Optionally, the above method further includes: if the RAN network element serves multiple terminal devices, the second UPF network element sends the identifier of the terminal device to the RAN network element, so that the RAN network element knows which terminal device to add to the first multicast group. group, and send the corresponding data stream to the terminal device.

It should be noted that, step S808 and step S805 may alternatively be executed.

S809: The second UPF network element sends third activation information to the SMF network element.

Correspondingly, the SMF network element receives the third activation information from the second user plane function network element.
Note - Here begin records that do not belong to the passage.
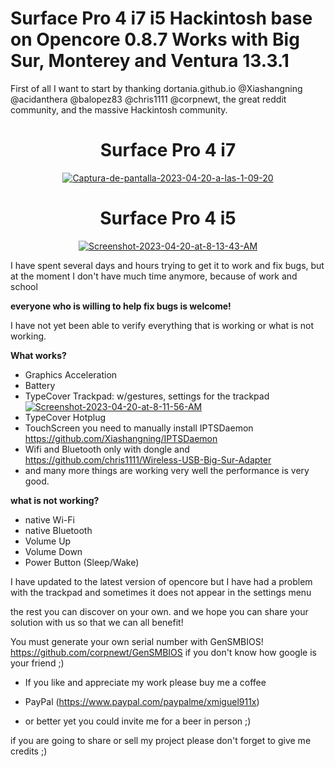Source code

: # Surface Pro 4 i7 i5 Hackintosh base on Opencore 0.8.7 Works with Big Sur, Monterey and Ventura 13.3.1

First of all I want to start by thanking dortania.github.io @Xiashangning @acidanthera @balopez83 @chris1111 @corpnewt, the great reddit community, and the massive Hackintosh community.





<h1 align="center">Surface Pro 4 i7</h1>

 <p align="center"> <a href="https://ibb.co/jkHgYsR"><img src="https://i.ibb.co/SwJRgGr/Captura-de-pantalla-2023-04-20-a-las-1-09-20.png" alt="Captura-de-pantalla-2023-04-20-a-las-1-09-20" border="0" /></a>
 
 
 <h1 align="center">Surface Pro 4 i5</h1>
 
<p align="center"> <a href="https://ibb.co/Kz1SwRd"><img src="https://i.ibb.co/S7LGrWb/Screenshot-2023-04-20-at-8-13-43-AM.png" alt="Screenshot-2023-04-20-at-8-13-43-AM" border="0" /></a>
 
 
I have spent several days and hours trying to get it to work and fix bugs, but at the moment I don't have much time anymore, because of work and school

**everyone who is willing to help fix bugs is welcome!**


I have not yet been able to verify everything that is working or what is not working.








**What works?**


+ Graphics Acceleration
+ Battery
+ TypeCover Trackpad: w/gestures, settings for the trackpad <a href="https://ibb.co/SNqYDFp"><img src="https://i.ibb.co/gysqbkC/Screenshot-2023-04-20-at-8-11-56-AM.png" alt="Screenshot-2023-04-20-at-8-11-56-AM" border="0" /></a>
+ TypeCover Hotplug
+ TouchScreen you need to manually install IPTSDaemon https://github.com/Xiashangning/IPTSDaemon
+ Wifi and Bluetooth only with dongle and https://github.com/chris1111/Wireless-USB-Big-Sur-Adapter
+ and many more things are working very well the performance is very good.


**what is not working?**

+ native Wi-Fi
+ native Bluetooth
+ Volume Up
+ Volume Down
+ Power Button (Sleep/Wake)

I have updated to the latest version of opencore but I have had a problem with the trackpad and sometimes it does not appear in the settings menu

the rest you can discover on your own. and we hope you can share your solution with us so that we can all benefit!

You must generate your own serial number with GenSMBIOS! https://github.com/corpnewt/GenSMBIOS if you don't know how google is your friend ;)






+ If you like and appreciate my work please buy me a coffee
+ PayPal (https://www.paypal.com/paypalme/xmiguel911x)

+ or better yet you could invite me for a beer in person ;)


if you are going to share or sell my project please don't forget to give me credits ;)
The third activation information may be used to indicate whether the first multicast group and the data stream corresponding to the associated multicast group have been sent on the RAN network element. The third activation information may be used by the SMF network element to update the first activation information, so as to be subsequently sent to the first UPF network element.

After that, the SMF network element may restart to perform step S804 and subsequent steps, that is, send the updated first activation information to the first UPF network element.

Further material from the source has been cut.